In Boston at Lombard's north wharf, N. A. Thompson and Company auctioned off the church, plantation, school, and fact, and loud alarm bells captured at New Orleans. The entire Union tingled. The names Farragut and Porter were on the lips of Northerners everywhere. The Confederacy seemed to be caving in. Administration officials reminded the Western states, recently indignant with Lincoln, that the Navy had opened the dam for Mississippi River commerce.

The fall of New Orleans jolted the Southern cause in London. John Bull was flabbergasted. The son of the American minister reached home in Upper Portland Place and discovered his father dancing and skipping across the entry hall shouting: "We've got New Orleans!" The Times intimated for the first time that there was little chance for the South. In Paris the fall of the Queen City was like a cold plunge to Napoleon III, then ready to act without Great Britain and recognize Confederate independence. The Presse reported that the fate of the rebellion was an accomplished fact.

Hurrahs over New Orleans quickly died away. In the  p131 West, Grant was contained at Shiloh. The cigar-chewing General Halleck nudged Grant into the background, took personal command of Western operations, moved southward, and conducted a sluggish campaign against Corinth, Mississippi. The possibility loomed that Confederate forces might cross the river into Arkansas and Texas. The Union's Western Flotilla operating on the upper Mississippi slowed down at Memphis. New Orleans should have been followed up with rapid sledge-hammer blows. The Navy Department had sent Farragut to Louisiana with ocean-going steamers and 15,000 troops. To subdue the entire Mississippi above New Orleans, the Admiral needed men to hold the river towns and light-draft vessels to navigate the tricky waters. Farragut, snarling, sat in New Orleans with neither. His lighter vessels had been mauled; Butler required all his soldiers to quell a rebellious city.

Porter and Farragut added, subtracted, and totaled up their force and Confederate strength in the Gulf and selected Mobile as the next target. Porter steamed off to Ship Island towing his mortar schooners to await Farragut. A week passed. At New Orleans, the Admiral opened his mail pouch and found a note from Fox, ordering him to push up the river and meet the Western Flotilla. Open the Mississippi!

Porter grew edgy. To set up the Mobile operation, he moved eastward with gunboats and, meeting the Mobile blockaders, planted buoys along the channel approaches. Everything was ready for Farragut.

Porter spotted red skies in the east toward Pensacola. His gunboats sharply changed course and steered toward  p132 Florida.
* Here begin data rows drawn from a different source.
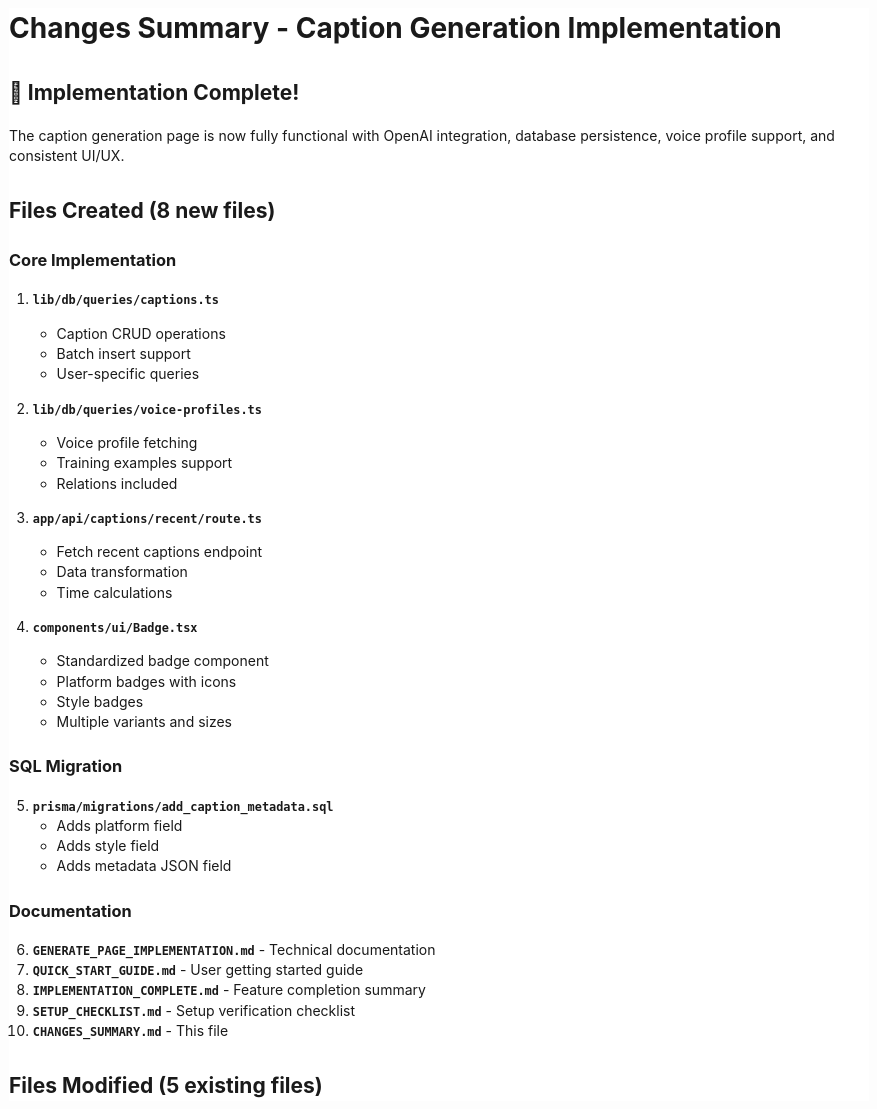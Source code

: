 # Changes Summary - Caption Generation Implementation

## 🎉 Implementation Complete!

The caption generation page is now fully functional with OpenAI integration, database persistence, voice profile support, and consistent UI/UX.

## Files Created (8 new files)

### Core Implementation

1. **`lib/db/queries/captions.ts`**

   - Caption CRUD operations
   - Batch insert support
   - User-specific queries

2. **`lib/db/queries/voice-profiles.ts`**

   - Voice profile fetching
   - Training examples support
   - Relations included

3. **`app/api/captions/recent/route.ts`**

   - Fetch recent captions endpoint
   - Data transformation
   - Time calculations

4. **`components/ui/Badge.tsx`**
   - Standardized badge component
   - Platform badges with icons
   - Style badges
   - Multiple variants and sizes

### SQL Migration

5. **`prisma/migrations/add_caption_metadata.sql`**
   - Adds platform field
   - Adds style field
   - Adds metadata JSON field

### Documentation

6. **`GENERATE_PAGE_IMPLEMENTATION.md`** - Technical documentation
7. **`QUICK_START_GUIDE.md`** - User getting started guide
8. **`IMPLEMENTATION_COMPLETE.md`** - Feature completion summary
9. **`SETUP_CHECKLIST.md`** - Setup verification checklist
10. **`CHANGES_SUMMARY.md`** - This file

## Files Modified (5 existing files)
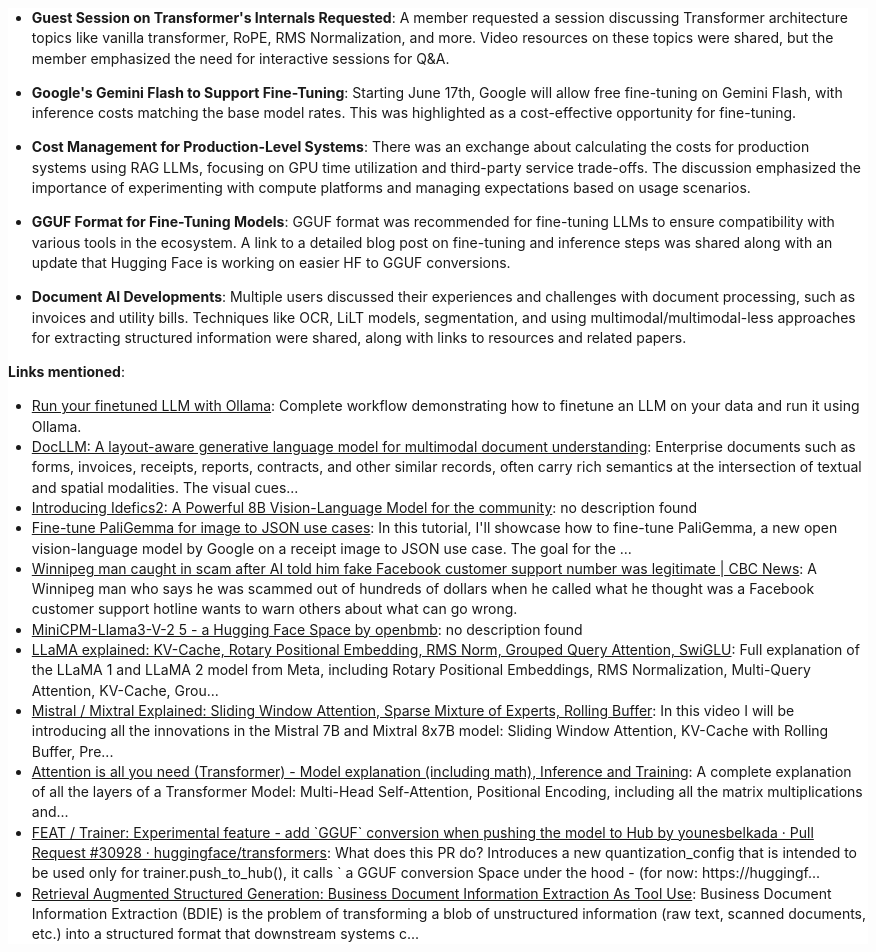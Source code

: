 - **Guest Session on Transformer's Internals Requested**: A member requested a session discussing Transformer architecture topics like vanilla transformer, RoPE, RMS Normalization, and more. Video resources on these topics were shared, but the member emphasized the need for interactive sessions for Q&A.
  
- **Google's Gemini Flash to Support Fine-Tuning**: Starting June 17th, Google will allow free fine-tuning on Gemini Flash, with inference costs matching the base model rates. This was highlighted as a cost-effective opportunity for fine-tuning.

- **Cost Management for Production-Level Systems**: There was an exchange about calculating the costs for production systems using RAG LLMs, focusing on GPU time utilization and third-party service trade-offs. The discussion emphasized the importance of experimenting with compute platforms and managing expectations based on usage scenarios.

- **GGUF Format for Fine-Tuning Models**: GGUF format was recommended for fine-tuning LLMs to ensure compatibility with various tools in the ecosystem. A link to a detailed blog post on fine-tuning and inference steps was shared along with an update that Hugging Face is working on easier HF to GGUF conversions.

- **Document AI Developments**: Multiple users discussed their experiences and challenges with document processing, such as invoices and utility bills. Techniques like OCR, LiLT models, segmentation, and using multimodal/multimodal-less approaches for extracting structured information were shared, along with links to resources and related papers.
<div class="linksMentioned">

<strong>Links mentioned</strong>:

<ul>
<li>
<a href="https://ankur-singh.github.io/blog/finetune-inference">Run your finetuned LLM with Ollama</a>: Complete workflow demonstrating how to finetune an LLM on your data and run it using Ollama.</li><li><a href="https://arxiv.org/abs/2401.00908">DocLLM: A layout-aware generative language model for multimodal document understanding</a>: Enterprise documents such as forms, invoices, receipts, reports, contracts, and other similar records, often carry rich semantics at the intersection of textual and spatial modalities. The visual cues...</li><li><a href="https://huggingface.co/blog/idefics2">Introducing Idefics2: A Powerful 8B Vision-Language Model for the community</a>: no description found</li><li><a href="https://youtu.be/hDa-M91MSGU?si=4QKcNZsB40ibgPyd">Fine-tune PaliGemma for image to JSON use cases</a>: In this tutorial, I&#39;ll showcase how to fine-tune PaliGemma, a new open vision-language model by Google on a receipt image to JSON use case. The goal for the ...</li><li><a href="https://www.cbc.ca/news/canada/manitoba/facebook-customer-support-scam-1.7219581">Winnipeg man caught in scam after AI told him fake Facebook customer support number was legitimate | CBC News</a>: A Winnipeg man who says he was scammed out of hundreds of dollars when he called what he thought was a Facebook customer support hotline wants to warn others about what can go wrong. </li><li><a href="https://huggingface.co/spaces/openbmb/MiniCPM-Llama3-V-2_5">MiniCPM-Llama3-V-2 5 - a Hugging Face Space by openbmb</a>: no description found</li><li><a href="https://youtu.be/Mn_9W1nCFLo?si=SWUPvbQ9ZCAxmAK_">LLaMA explained: KV-Cache, Rotary Positional Embedding, RMS Norm, Grouped Query Attention, SwiGLU</a>: Full explanation of the LLaMA 1 and LLaMA 2 model from Meta, including Rotary Positional Embeddings, RMS Normalization, Multi-Query Attention, KV-Cache, Grou...</li><li><a href="https://youtu.be/UiX8K-xBUpE?si=UgGM6oimKVhvub-b">Mistral / Mixtral Explained: Sliding Window Attention, Sparse Mixture of Experts, Rolling Buffer</a>: In this video I will be introducing all the innovations in the Mistral 7B and Mixtral 8x7B model: Sliding Window Attention, KV-Cache with Rolling Buffer, Pre...</li><li><a href="https://youtu.be/bCz4OMemCcA?si=X5lnwL_cmE16XFFS">Attention is all you need (Transformer) - Model explanation (including math), Inference and Training</a>: A complete explanation of all the layers of a Transformer Model: Multi-Head Self-Attention, Positional Encoding, including all the matrix multiplications and...</li><li><a href="https://github.com/huggingface/transformers/pull/30928">FEAT / Trainer: Experimental feature - add `GGUF` conversion when pushing the model to Hub by younesbelkada · Pull Request #30928 · huggingface/transformers</a>: What does this PR do? Introduces a new quantization_config that is intended to be used only for trainer.push_to_hub(), it calls ` a GGUF conversion Space under the hood - (for now: https://huggingf...</li><li><a href="https://arxiv.org/abs/2405.20245">Retrieval Augmented Structured Generation: Business Document Information Extraction As Tool Use</a>: Business Document Information Extraction (BDIE) is the problem of transforming a blob of unstructured information (raw text, scanned documents, etc.) into a structured format that downstream systems c...
</li>
</ul>
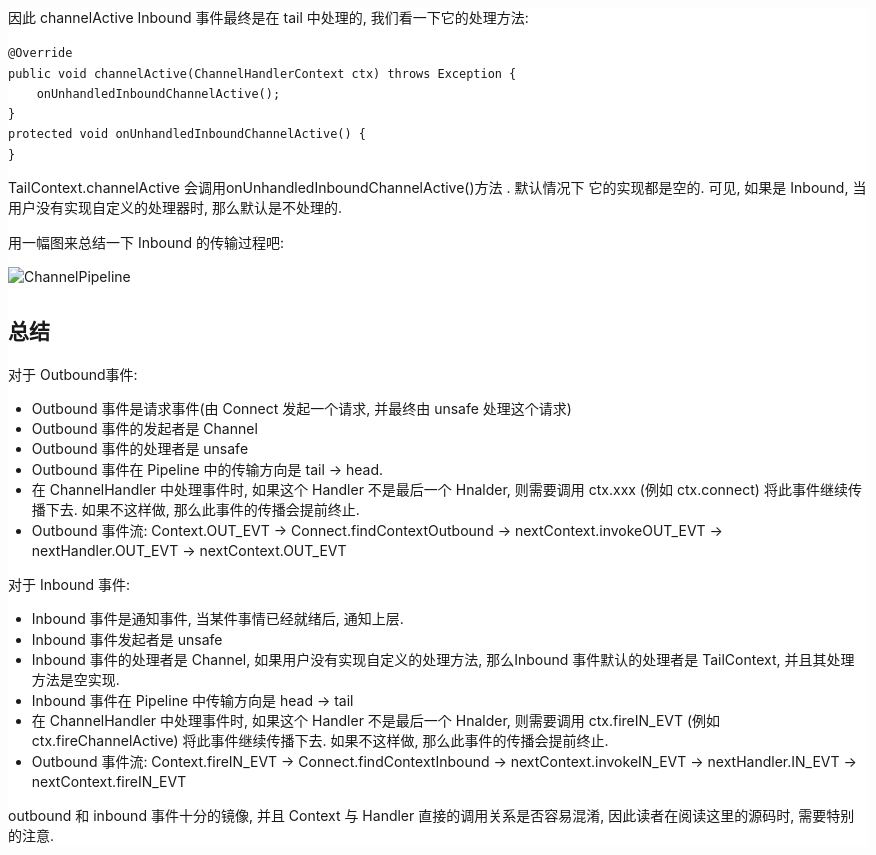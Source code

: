 因此 channelActive Inbound 事件最终是在 tail 中处理的, 我们看一下它的处理方法:

```
@Override
public void channelActive(ChannelHandlerContext ctx) throws Exception {
	onUnhandledInboundChannelActive();
}
protected void onUnhandledInboundChannelActive() {
}
```

TailContext.channelActive  会调用onUnhandledInboundChannelActive()方法 . 默认情况下 它的实现都是空的. 可见, 如果是 Inbound, 当用户没有实现自定义的处理器时, 那么默认是不处理的.

用一幅图来总结一下 Inbound 的传输过程吧:

![ChannelPipeline](http://img.blog.ztgreat.cn/document/netty/20190121184505.png)

## 总结

对于 Outbound事件:

- Outbound 事件是请求事件(由 Connect 发起一个请求, 并最终由 unsafe 处理这个请求)
- Outbound 事件的发起者是 Channel
- Outbound 事件的处理者是 unsafe
- Outbound 事件在 Pipeline 中的传输方向是 tail -> head.
- 在 ChannelHandler 中处理事件时, 如果这个 Handler 不是最后一个 Hnalder, 则需要调用 ctx.xxx (例如 ctx.connect) 将此事件继续传播下去. 如果不这样做, 那么此事件的传播会提前终止.
- Outbound 事件流: Context.OUT_EVT -> Connect.findContextOutbound -> nextContext.invokeOUT_EVT -> nextHandler.OUT_EVT -> nextContext.OUT_EVT

对于 Inbound 事件:

- Inbound 事件是通知事件, 当某件事情已经就绪后, 通知上层.
- Inbound 事件发起者是 unsafe
- Inbound 事件的处理者是 Channel, 如果用户没有实现自定义的处理方法, 那么Inbound 事件默认的处理者是 TailContext, 并且其处理方法是空实现.
- Inbound 事件在 Pipeline 中传输方向是 head -> tail
- 在 ChannelHandler 中处理事件时, 如果这个 Handler 不是最后一个 Hnalder, 则需要调用 ctx.fireIN_EVT (例如 ctx.fireChannelActive) 将此事件继续传播下去. 如果不这样做, 那么此事件的传播会提前终止.
- Outbound 事件流: Context.fireIN_EVT -> Connect.findContextInbound -> nextContext.invokeIN_EVT -> nextHandler.IN_EVT -> nextContext.fireIN_EVT

outbound 和 inbound 事件十分的镜像, 并且 Context 与 Handler 直接的调用关系是否容易混淆, 因此读者在阅读这里的源码时, 需要特别的注意.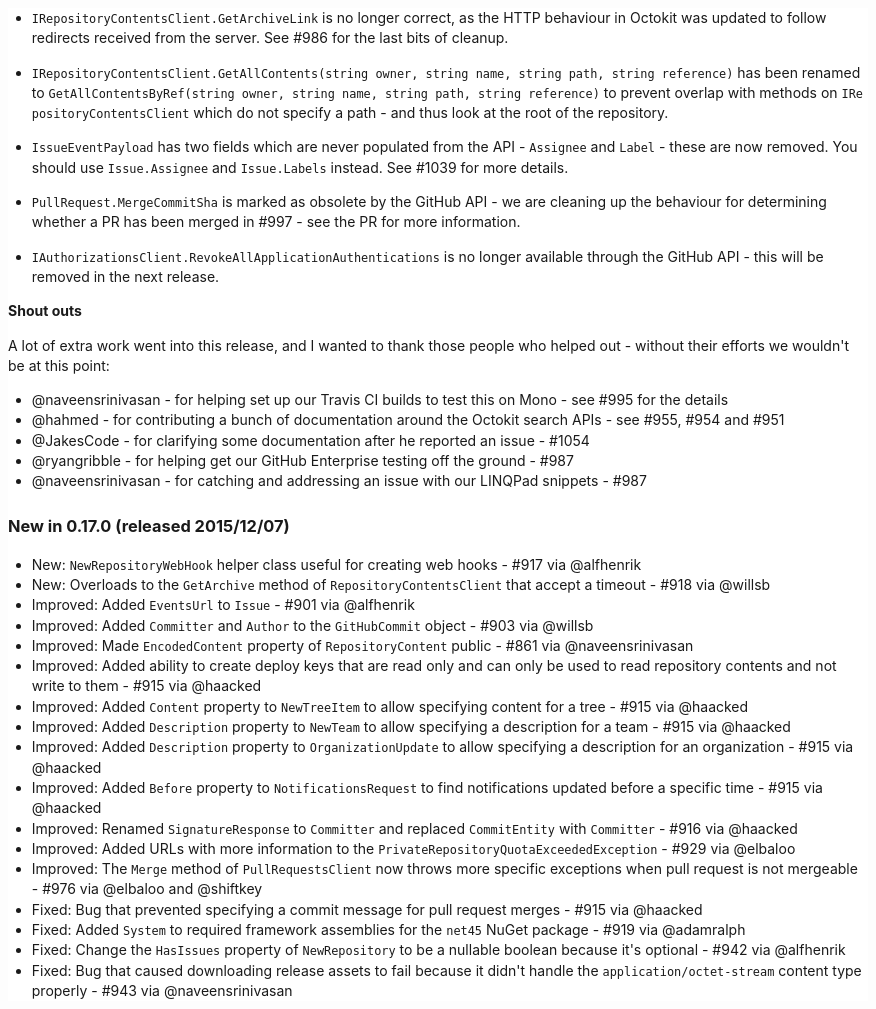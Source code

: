 - `IRepositoryContentsClient.GetArchiveLink` is no longer correct, as the HTTP
   behaviour in Octokit was updated to follow redirects received from the server.
   See #986 for the last bits of cleanup.

 - `IRepositoryContentsClient.GetAllContents(string owner, string name, string path, string reference)`
   has been renamed to `GetAllContentsByRef(string owner, string name, string path, string reference)`
   to prevent overlap with methods on `IRepositoryContentsClient` which do not
   specify a path - and thus look at the root of the repository.

 - `IssueEventPayload` has two fields which are never populated from the API -
   `Assignee` and `Label` - these are now removed. You should use
   `Issue.Assignee` and `Issue.Labels` instead. See #1039 for more details.

 - `PullRequest.MergeCommitSha` is marked as obsolete by the GitHub API - we
    are cleaning up the behaviour for determining whether a PR has been
    merged in #997 - see the PR for more information.

 - `IAuthorizationsClient.RevokeAllApplicationAuthentications` is no longer
   available through the GitHub API - this will be removed in the next
   release.

**Shout outs**

A lot of extra work went into this release, and I wanted to thank those people
who helped out - without their efforts we wouldn't be at this point:

 - @naveensrinivasan - for helping set up our Travis CI builds to test this on
   Mono - see #995 for the details
 - @hahmed - for contributing a bunch of documentation around the Octokit search
   APIs - see #955, #954 and #951
 - @JakesCode - for clarifying some documentation after he reported an issue - #1054
 - @ryangribble - for helping get our GitHub Enterprise testing off the ground - #987
 - @naveensrinivasan - for catching and addressing an issue with our LINQPad snippets - #987

### New in 0.17.0 (released 2015/12/07)

* New: `NewRepositoryWebHook` helper class useful for creating web hooks - #917 via @alfhenrik
* New: Overloads to the `GetArchive` method of `RepositoryContentsClient` that accept a timeout - #918 via @willsb
* Improved: Added `EventsUrl` to `Issue` - #901 via @alfhenrik
* Improved: Added `Committer` and `Author` to the `GitHubCommit` object - #903 via @willsb
* Improved: Made `EncodedContent` property of `RepositoryContent` public - #861 via @naveensrinivasan
* Improved: Added ability to create deploy keys that are read only and can only be used to read repository contents and not write to them - #915 via @haacked
* Improved: Added `Content` property to `NewTreeItem` to allow specifying content for a tree - #915 via @haacked
* Improved: Added `Description` property to `NewTeam` to allow specifying a description for a team - #915 via @haacked
* Improved: Added `Description` property to `OrganizationUpdate` to allow specifying a description for an organization - #915 via @haacked
* Improved: Added `Before` property to `NotificationsRequest` to find notifications updated before a specific time - #915 via @haacked
* Improved: Renamed `SignatureResponse` to `Committer` and replaced `CommitEntity` with `Committer` - #916 via @haacked
* Improved: Added URLs with more information to the `PrivateRepositoryQuotaExceededException` - #929 via @elbaloo
* Improved: The `Merge` method of `PullRequestsClient` now throws more specific exceptions when pull request is not mergeable - #976 via @elbaloo and @shiftkey
* Fixed: Bug that prevented specifying a commit message for pull request merges - #915 via @haacked
* Fixed: Added `System` to required framework assemblies for the `net45` NuGet package - #919 via @adamralph
* Fixed: Change the `HasIssues` property of `NewRepository` to be a nullable boolean because it's optional - #942 via @alfhenrik
* Fixed: Bug that caused downloading release assets to fail because it didn't handle the `application/octet-stream` content type properly - #943 via @naveensrinivasan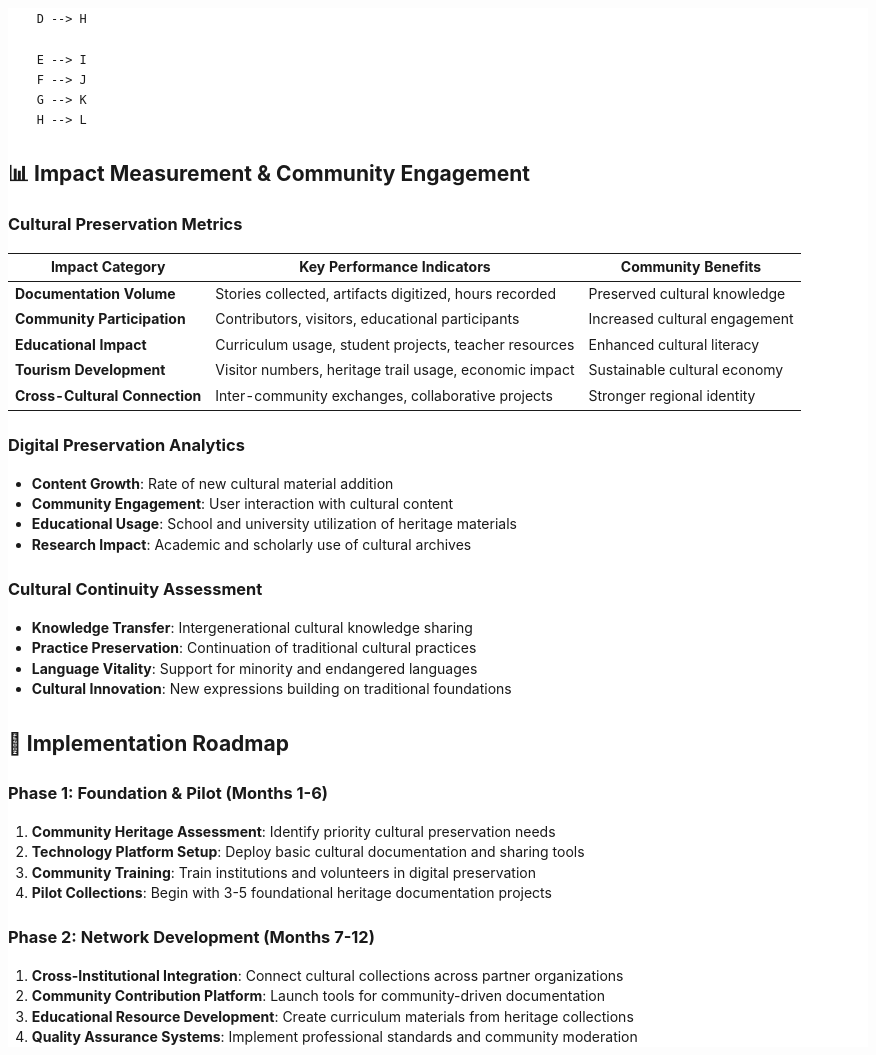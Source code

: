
```mermaid
    D --> H
    
    E --> I
    F --> J
    G --> K
    H --> L
```

## 📊 Impact Measurement & Community Engagement

### Cultural Preservation Metrics

| Impact Category | Key Performance Indicators | Community Benefits |
|---|---|---|
| **Documentation Volume** | Stories collected, artifacts digitized, hours recorded | Preserved cultural knowledge |
| **Community Participation** | Contributors, visitors, educational participants | Increased cultural engagement |
| **Educational Impact** | Curriculum usage, student projects, teacher resources | Enhanced cultural literacy |
| **Tourism Development** | Visitor numbers, heritage trail usage, economic impact | Sustainable cultural economy |
| **Cross-Cultural Connection** | Inter-community exchanges, collaborative projects | Stronger regional identity |

### Digital Preservation Analytics
- **Content Growth**: Rate of new cultural material addition
- **Community Engagement**: User interaction with cultural content
- **Educational Usage**: School and university utilization of heritage materials
- **Research Impact**: Academic and scholarly use of cultural archives

### Cultural Continuity Assessment
- **Knowledge Transfer**: Intergenerational cultural knowledge sharing
- **Practice Preservation**: Continuation of traditional cultural practices
- **Language Vitality**: Support for minority and endangered languages
- **Cultural Innovation**: New expressions building on traditional foundations

## 🚀 Implementation Roadmap

### Phase 1: Foundation & Pilot (Months 1-6)
1. **Community Heritage Assessment**: Identify priority cultural preservation needs
2. **Technology Platform Setup**: Deploy basic cultural documentation and sharing tools
3. **Community Training**: Train institutions and volunteers in digital preservation
4. **Pilot Collections**: Begin with 3-5 foundational heritage documentation projects

### Phase 2: Network Development (Months 7-12)
1. **Cross-Institutional Integration**: Connect cultural collections across partner organizations
2. **Community Contribution Platform**: Launch tools for community-driven documentation
3. **Educational Resource Development**: Create curriculum materials from heritage collections
4. **Quality Assurance Systems**: Implement professional standards and community moderation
For months the Confederates had been evacuating Pensacola, sending soldiers and guns into Tennessee. The commander of the Mobile defenses, noting a new force off his port, informed the army at Pensacola to expedite evacuation. Rebels hurled torches into the forts, the navy yard, hospital, and wharves and abandoned Pensacola to march to Mobile and safety.

The Union flotilla puffed into the harbor unopposed. At the entrance, Fort Pickens, occupied by Federals since the outbreak of the war, shelled retreating Rebels. Porter's bluejackets landed and entered the city to discover ragged Negroes, grinning, somersaulting, and crying "Massa Linkum." The only white man, attired in a blue coat with brass buttons and yellow trousers, pushed through the crowd, shook hands with Porter, and exclaimed: "Welcome, the city is at your feet." Naval bluff had just acquired Pensacola, one of the finest ports on the Gulf coast.

Still in the dark about Farragut, Porter returned to Ship Island. Weeks passed. To his amazement, he discovered that his chief had pushed upriver to Vicksburg. Porter's requests for more gunboats to take a tottering Mobile were turned down.

Despite Union sea power, Mobile, Wilmington, Savannah, and Charleston remained in Confederate hands. Of these four, the North most coveted Charleston, Rebellion Roads, symbol of secession.